Выбрать главу

— Я же говорю тебе. Это просто иллюзия.

— В каком смысле иллюзия?

— Ну, на самом же деле выражение твоего лица не стало умнее после того, как ты надела очки? Изменилось не выражение лица, а твое восприятие, — Завязин надел очки и снова посмотрел на Любу. — Зачем люди надевают очки?

— …Что-нибудь увидеть, — ответила Люба, не сразу осознав вопрос.

— И даже не увидеть. Надевая очки, человек, как правило, хочет что-то прочитать, разглядеть. Глаза его хмурятся, лицо приобретает серьезный сосредоточенный вид… Даже вот сейчас мы весело о чем-то разговаривали, и вдруг мне понадобилось прочитать номер такси. Я надеваю очки и полностью сосредотачиваюсь на визитке и телефоне.

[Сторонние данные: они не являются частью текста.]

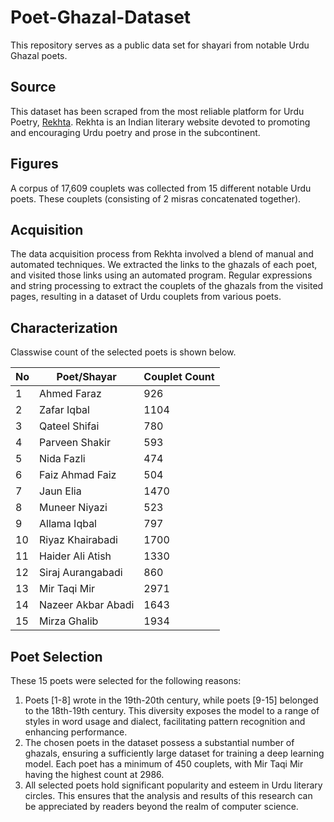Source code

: # Poet-Ghazal-Dataset
This repository serves as a public data set for shayari from notable Urdu Ghazal poets.

## Source
This dataset has been scraped from the most reliable platform for Urdu Poetry, [Rekhta](rekhta.org). Rekhta is an Indian literary website devoted to promoting and encouraging Urdu poetry and prose in the subcontinent.

## Figures
A corpus of 17,609 couplets was collected from 15 different notable Urdu poets. These couplets (consisting of 2 misras concatenated together).

## Acquisition
The data acquisition process from Rekhta involved a blend of manual and automated techniques. We extracted the links to the ghazals of each poet, and visited those links using an automated program. Regular expressions and string processing to extract the couplets of the ghazals from the visited pages, resulting in a dataset of Urdu couplets from various poets. 

## Characterization
Classwise count of the selected poets is shown below.

| No | Poet/Shayar      | Couplet Count |
|-----------|--------------------|------------------------|
| 1         | Ahmed Faraz        | 926                    |
| 2         | Zafar Iqbal        | 1104                   |
| 3         | Qateel Shifai      | 780                    |
| 4         | Parveen Shakir     | 593                    |
| 5         | Nida Fazli         | 474                    |
| 6         | Faiz Ahmad Faiz    | 504                    |
| 7         | Jaun Elia          | 1470                   |
| 8         | Muneer Niyazi      | 523                    |
| 9         | Allama Iqbal       | 797                    |
| 10        | Riyaz Khairabadi   | 1700                   |
| 11        | Haider Ali Atish   | 1330                   |
| 12        | Siraj Aurangabadi  | 860                    |
| 13        | Mir Taqi Mir       | 2971                   |
| 14        | Nazeer Akbar Abadi | 1643                   |
| 15        | Mirza Ghalib       | 1934                   |

## Poet Selection
These 15 poets were selected for the following reasons:

1. Poets [1-8] wrote in the 19th-20th century, while poets [9-15] belonged to the 18th-19th century. This diversity exposes the model to a range of styles in word usage and dialect, facilitating pattern recognition and enhancing performance.
2. The chosen poets in the dataset possess a substantial number of ghazals, ensuring a sufficiently large dataset for training a deep learning model. Each poet has a minimum of 450 couplets, with Mir Taqi Mir having the highest count at 2986.
3. All selected poets hold significant popularity and esteem in Urdu literary circles. This ensures that the analysis and results of this research can be appreciated by readers beyond the realm of computer science.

— А я про что говорю? Получается, что выражение твоего лица действительно изменилось сейчас.

— Ну, в данном случае так и есть. Но ты же говоришь, что у меня всегда в очках очень умный вид.

— Всегда.

— Вот это-то как раз иллюзия. Сейчас, примеряя очки, ты не изменяла выражения лица, но восприятие твое изменилось. Сама сказала, что стала на директрису походить… Все мы с самого раннего детства наблюдаем, как люди, надевая очки, становятся серьезнее и сосредоточеннее. Бабушка, которая берет очки, чтобы вязать; сестренка делает уроки в очках; папа надевает очки, когда читает газету. Все это раз за разом воспринимается нашим подсознанием, накапливается в нем, формируя у человека стойкое убеждение. Убеждение, что в очках — серьезный и сосредоточенный человек.

— Но ведь ты сам говоришь, что так и есть. Что в очках человек становится серьезней и сосредоточенней.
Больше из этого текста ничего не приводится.